What types of high-yield shares is the best for you?
When it comes to investing in high-yield shares it often means investing in dividend stocks (or dividend-paying stocks).
Dividend paying stocks vary significantly in price and the rate of dividends, so first you should figure out your financial goals and then pick the appropriate stocks.
- DPS – Dividend per share with the formula of calculation:
Total Dividends /Total Shares = Dividend per Share
- IDS – Indicated Dividend per Share with the following formula:
Dividend Per Share x 4 = Indicated Dividend Per Share
- EPS – Earnings per Share:
Net Profit/Total Shares Outstanding = Earnings Per Share
Indicated Dividend Per Share/ Share Price = Yield
- Return on Equity (ROE):
Net Annual Profit /Average Annual Shareholder Equity = Return On Equity
There are several other coefficients you will need to calculate in order to figure out the whole picture and make a decision on buying or avoiding certain stocks.
The best (and most reliable and profitable) fields to invest in are stocks of Energy, Real Estate, Telecommunication, Utility companies.
What types of high-yield bonds are the most popular?
Contrary to common belief bonds are not always a tool of safe investment strategy. Some types of bonds can be as profitable as stocks and other equities. Here is the list of high-yield bonds which can become a highly profitable part of your portfolio.
- Straight cash bonds.
These are the most common types of bonds on the market which could bring pretty high yields to an investor. Straight cash bonds offer a fixed interest rate where the payments are usually made twice a year.
- Split coupon bonds.
This type of bonds can be advantageous for investors who are not willing to spend a fortune on buying assets. Split coupon bonds are sold at its initial face value with a discount with a low- interest rate. Over the certain period of time the value of split coupon bonds increases which brings benefit to an investor.
- Floating-rate and increasing rate notes
These bonds (called FRN and IRN) offer flexible (varying) interest rate which is constantly adjusted to the current interest rate benchmark. That means the interest rate which is paid to the bonds holder depends on a pool of certain macroeconomic factors. When factors go up, the rate follows accordingly and vice versa.
- Convertible bonds
These bonds provide a holder with the freedom to exchange papers for stocks, according to the terms of an Agreement. Take a note that convertible bonds allow the exchange only for stocks of the same Company that has emitted the bonds, while there is also “exchangeable bonds” which allow exchange for stock of any other company the holder prefers.
- Deferred-interest bonds
In a case of deferred-interest bonds, the holder doesn’t receive any coupon payments until the future date.

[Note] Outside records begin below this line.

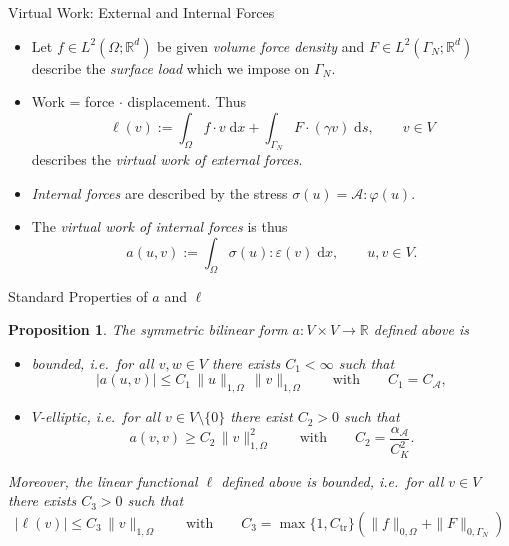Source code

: \documentclass[10pt,aspectratio=169]{beamer}
\newtheorem{proposition}{Proposition}[section]
\def\R{{\mathbb R}}
\def\cA{{\mathcal A}}
\def\d{{\mathrm{d}}}
\def\dx{{\d x}}
\def\ds{{\d s}}
\begin{document}
\begin{frame}{Virtual Work: External and Internal Forces}
	\begin{itemize}
		\item Let $f\in L^2(\Omega;\R^d)$ be given {\em volume force density} and $F\in L^2(\Gamma_N;\R^d)$ describe the {\em surface load} which we impose on $\Gamma_N$.
		\item Work = force $\cdot$ displacement. Thus
		      \begin{equation*}
			      \ell(v)
			      :=
			      \int_\Omega f\cdot v\;\dx
			      +
			      \int_{\Gamma_N} F\cdot (\gamma v)\;\ds,\qquad v\in V
		      \end{equation*}
		      describes the {\em virtual work of external forces}.
		\item {\em Internal forces} are described by the stress $\sigma(u) = \cA:\varphi(u)$.
		\item The {\em virtual work of internal forces} is thus
		      \begin{equation*}
			      a(u,v)
			      :=
			      \int_\Omega \sigma(u):\varepsilon(v)\;\dx,\qquad u,v\in V.
		      \end{equation*}
	\end{itemize}
\end{frame}

\begin{frame}{Standard Properties of $a$ and $\ell$}
	\begin{proposition}
		The symmetric bilinear form $a:V\times V\to \R$ defined above is
		\begin{itemize}
			\item[i)] {\em bounded}, i.e.\ for all $v,w\in V$ there exists $C_1<\infty$ such that
			      \begin{equation*}
				      |a(u,v)|\le C_1\,\|u\|_{1,\Omega}\,\|v\|_{1,\Omega}\qquad \text{with}\qquad C_1 = C_\cA,
			      \end{equation*}
			\item[ii)] $V${\em -elliptic}, i.e.\ for all $v\in V\setminus\{0\}$ there exist $C_2>0$ such that
			      \begin{equation*}
				      a(v,v)\ge C_2\,\|v\|_{1,\Omega}^2\qquad\text{with}\qquad C_2 = \frac{\alpha_\cA}{C_K^2}.
			      \end{equation*}
		\end{itemize}
		Moreover, the linear functional $\ell$ defined above is {\em bounded}, i.e.\ for all $v\in V$ there exists $C_3>0$ such that
		\begin{equation*}
			|\ell (v)|\le C_3\,\|v\|_{1,\Omega}\qquad\text{with}\qquad C_3 = \max\{1,C_\mathrm{tr}\}\left(\|f\|_{0,\Omega}+\|F\|_{0,\Gamma_N}\right)
		\end{equation*}
	\end{proposition}
\end{frame}
\end{document}
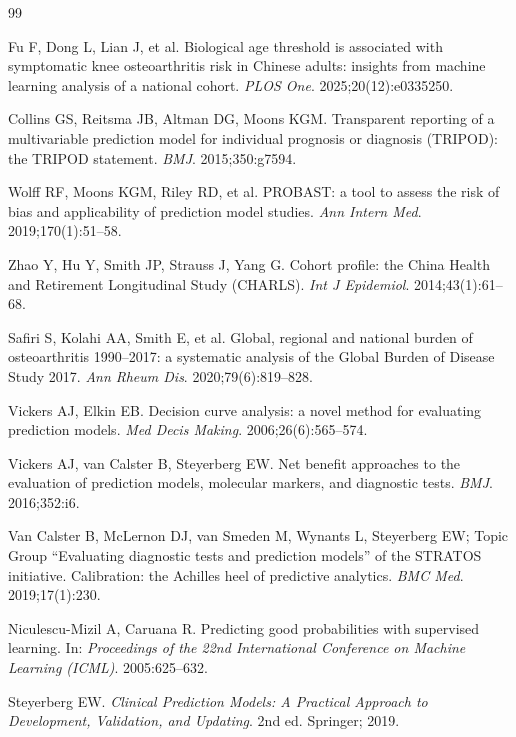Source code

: \documentclass[11pt,a4paper]{article}
\begin{document}
\begin{thebibliography}{99}

 Fu F, Dong L, Lian J, et al. Biological age threshold is associated with symptomatic knee osteoarthritis risk in Chinese adults: insights from machine learning analysis of a national cohort. \textit{PLOS One}. 2025;20(12):e0335250.

 Collins GS, Reitsma JB, Altman DG, Moons KGM. Transparent reporting of a multivariable prediction model for individual prognosis or diagnosis (TRIPOD): the TRIPOD statement. \textit{BMJ}. 2015;350:g7594.

 Wolff RF, Moons KGM, Riley RD, et al. PROBAST: a tool to assess the risk of bias and applicability of prediction model studies. \textit{Ann Intern Med}. 2019;170(1):51--58.

 Zhao Y, Hu Y, Smith JP, Strauss J, Yang G. Cohort profile: the China Health and Retirement Longitudinal Study (CHARLS). \textit{Int J Epidemiol}. 2014;43(1):61--68.

 Safiri S, Kolahi AA, Smith E, et al. Global, regional and national burden of osteoarthritis 1990--2017: a systematic analysis of the Global Burden of Disease Study 2017. \textit{Ann Rheum Dis}. 2020;79(6):819--828.

 Vickers AJ, Elkin EB. Decision curve analysis: a novel method for evaluating prediction models. \textit{Med Decis Making}. 2006;26(6):565--574.

 Vickers AJ, van Calster B, Steyerberg EW. Net benefit approaches to the evaluation of prediction models, molecular markers, and diagnostic tests. \textit{BMJ}. 2016;352:i6.

 Van Calster B, McLernon DJ, van Smeden M, Wynants L, Steyerberg EW; Topic Group ``Evaluating diagnostic tests and prediction models'' of the STRATOS initiative. Calibration: the Achilles heel of predictive analytics. \textit{BMC Med}. 2019;17(1):230.

 Niculescu-Mizil A, Caruana R. Predicting good probabilities with supervised learning. In: \textit{Proceedings of the 22nd International Conference on Machine Learning (ICML)}. 2005:625--632.

 Steyerberg EW. \textit{Clinical Prediction Models: A Practical Approach to Development, Validation, and Updating}. 2nd ed. Springer; 2019.


\end{thebibliography}
\end{document}
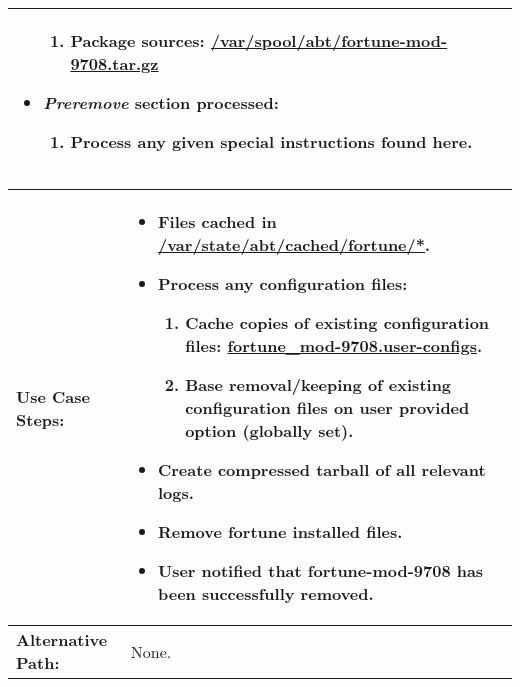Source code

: \begin{tabularx}{\linewidth}{|l|X|}
\begin{minipage}{\linewidth}
\begin{itemize}
\begin{enumerate}
      \item Package sources: \url{/var/spool/abt/fortune-mod-9708.tar.gz}
    \end{enumerate}
    \item \emph{Preremove} section processed:
    \begin{enumerate}
      \item Process any given special instructions found here.
    \end{enumerate}
  \end{itemize}
  \vspace{0.05em}
\end{minipage}
\\
\hline 
\end{tabularx}

\begin{tabularx}{\linewidth}{|l|X|}
\hline
\textbf{Use Case Steps:} & 
\begin{minipage}{\linewidth} 
  \vspace{0.05em}
  \begin{itemize}
    \item Files cached in \url{/var/state/abt/cached/fortune/*}.
    \item Process any configuration files:
    \begin{enumerate}
      \item Cache copies of existing configuration files: \url{fortune_mod-9708.user-configs}.
      \item Base removal/keeping of existing configuration files on user provided option (globally set).
    \end{enumerate}
    \item Create compressed tarball of all relevant logs.
    \item Remove fortune installed files.
    \item User notified that fortune-mod-9708 has been successfully removed.
  \end{itemize}
  \vspace{0.05em}
\end{minipage}
\\
\hline 
\textbf{Alternative Path:} & None. \\
\hline
\end{tabularx}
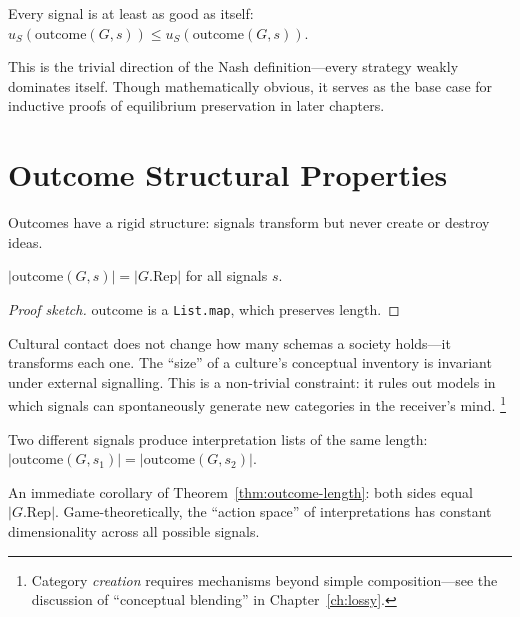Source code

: \begin{theorem}
\label{thm:equilibrium-refl}
Every signal is at least as good as itself:
$u_S(\mathrm{outcome}(G,s)) \le u_S(\mathrm{outcome}(G,s))$.
\end{theorem}

This is the trivial direction of the Nash definition---every strategy weakly
dominates itself.  Though mathematically obvious, it serves as the base case
for inductive proofs of equilibrium preservation in later chapters.


\section{Outcome Structural Properties}
\label{sec:eq-structure}

Outcomes have a rigid structure: signals transform but never create or
destroy ideas.

\begin{theorem}
\label{thm:outcome-length}
$|\mathrm{outcome}(G, s)| = |G.\mathrm{Rep}|$ for all signals $s$.
\end{theorem}

\begin{proof}[Proof sketch]
$\mathrm{outcome}$ is a \texttt{List.map}, which preserves length.
\end{proof}

Cultural contact does not change how many schemas a society holds---it
transforms each one.  The ``size'' of a culture's conceptual inventory is
invariant under external signalling.  This is a non-trivial constraint: it
rules out models in which signals can spontaneously generate new categories
in the receiver's mind.%
\footnote{Category \emph{creation} requires mechanisms beyond simple
composition---see the discussion of ``conceptual blending'' in
Chapter~\ref{ch:lossy}.}

\begin{theorem}
\label{thm:outcome-length-eq}
Two different signals produce interpretation lists of the same length:
$|\mathrm{outcome}(G, s_1)| = |\mathrm{outcome}(G, s_2)|$.
\end{theorem}

An immediate corollary of Theorem~\ref{thm:outcome-length}: both sides
equal $|G.\mathrm{Rep}|$.  Game-theoretically, the ``action space'' of
interpretations has constant dimensionality across all possible signals.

Companies that emit this types of bonds benefit from having no need to make payments to bondholders during the certain (starting) period, so they can direct all funds on Company’s needs until the future date.
- Discount bonds (zero coupon bonds)
These are also popular bonds on the market, where the holder buys bonds with the significant discount and after the certain period of time, he sells the bonds back on their actual nominal price. The difference between discount and the nominal price is the profit of the bondholder.

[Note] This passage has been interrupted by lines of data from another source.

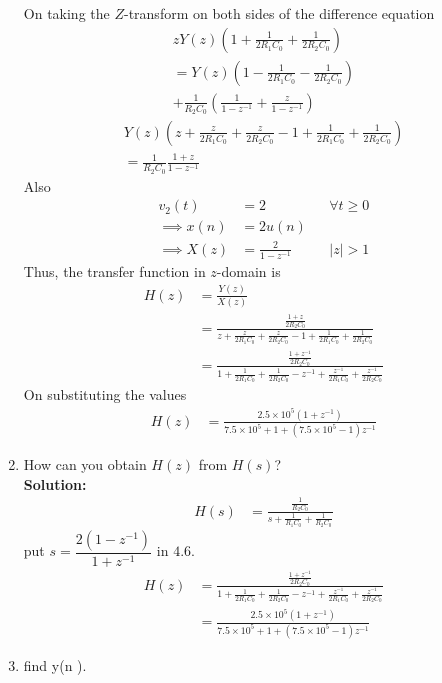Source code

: \documentclass[journal,12pt,twocolumn]{IEEEtran}
\newcommand{\solution}{\noindent \textbf{Solution: }}
\providecommand{\brak}[1]{\ensuremath{\left(#1\right)}}
\providecommand{\abs}[1]{\left\vert#1\right\vert}
\numberwithin{equation}{section}
\renewcommand\thesection{\arabic{section}}
\begin{document}
\begin{enumerate}[label=\arabic*.,ref=\thesection.\theenumi]
	On taking the $Z$-transform on both sides of the difference equation
	\begin{multline}
		zY(z)\brak{1 + \frac{1}{2R_1C_0} + \frac{1}{2R_2C_0}} \\= Y(z)\brak{1 - \frac{1}{2R_1C_0} - \frac{1}{2R_2C_0}} \\+ \frac{1}{R_2C_0} \brak{\frac{1}{1-z^{-1}} + \frac{z}{1-z^{-1}}}
	\end{multline}
	\begin{multline}
		Y(z)\brak{z + \frac{z}{2R_1C_0} + \frac{z}{2R_2C_0} - 1 + \frac{1}{2R_1C_0} + \frac{1}{2R_2C_0}} \\
		= \frac{1}{R_2C_0} \frac{1+z}{1-z^{-1}}
	\end{multline}
	Also
	\begin{align}
		v_2(t) &= 2 &&\forall t \ge 0\\
		\implies x(n) &= 2u(n) \\
		\implies X(z) &= \frac{2}{1-z^{-1}} &&\abs{z} > 1
	\end{align}
	Thus, the transfer function in $z$-domain is
	\begin{align}
		H(z) &= \frac{Y(z)}{X(z)} \\
		&= \frac{\frac{1+z}{2R_2C_0}}{z + \frac{z}{2R_1C_0} + \frac{z}{2R_2C_0} - 1 + \frac{1}{2R_1C_0} + \frac{1}{2R_2C_0}} \\
		&= \frac{\frac{1 + z^{-1}}{2R_2C_0}}{1 + \frac{1}{2R_1C_0} + \frac{1}{2R_2C_0} - z^{-1} + \frac{z^{-1}}{2R_1C_0} + \frac{z^{-1}}{2R_2C_0}}
	\end{align}
	On substituting the values
	\begin{align}
		H(z) &= \frac{2.5\times10^5 (1+z^{-1})}{7.5\times10^5 + 1 + (7.5\times10^5 - 1)z^{-1}}
	\end{align}
	\item How can you obtain $H(z)$ from $H(s)$?\\
	\solution
	\begin{align}
		H(s) &= \frac{\frac{1}{R_2C_0}}{s + \frac{1}{R_1C_0} + \frac{1}{R_2C_0}}
	\end{align}
		put $s=\dfrac{2(1-z^{-1})}{1+z^{-1}}$ in $4.6$.
	\begin{align}
		H(z) &= \frac{\frac{1 + z^{-1}}{2R_2C_0}}{1 + \frac{1}{2R_1C_0} + \frac{1}{2R_2C_0} - z^{-1} + \frac{z^{-1}}{2R_1C_0} + \frac{z^{-1}}{2R_2C_0}} \\
		&= \frac{2.5\times10^5 (1+z^{-1})}{7.5\times10^5 + 1 + (7.5\times10^5 - 1)z^{-1}}
	\end{align}
	\item find y(n ).\\

\end{enumerate}
\end{document}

How to determine whether the level of risk is acceptable for you?
There is a special term for the level of risk acceptance – “Risk Profile”. That level varies depending on the amount the certain investor is ready to lose in a case of the worst scenario.
You should calculate whether the amount “to be lost” can affect your well-being and lifestyle. If in a case of losing that money your financial situation will be affected significantly, you should lower your risk acceptance level.
Investing in high-yield instruments may increase your profit and overall efficiency of portfolio significantly and even double your money. On the other side, the level of risk rises proportionally to potential profit. If you consider yourself a risk taker, an aggressive portfolio with the lion part of high-yield vehicles would be the best option for you.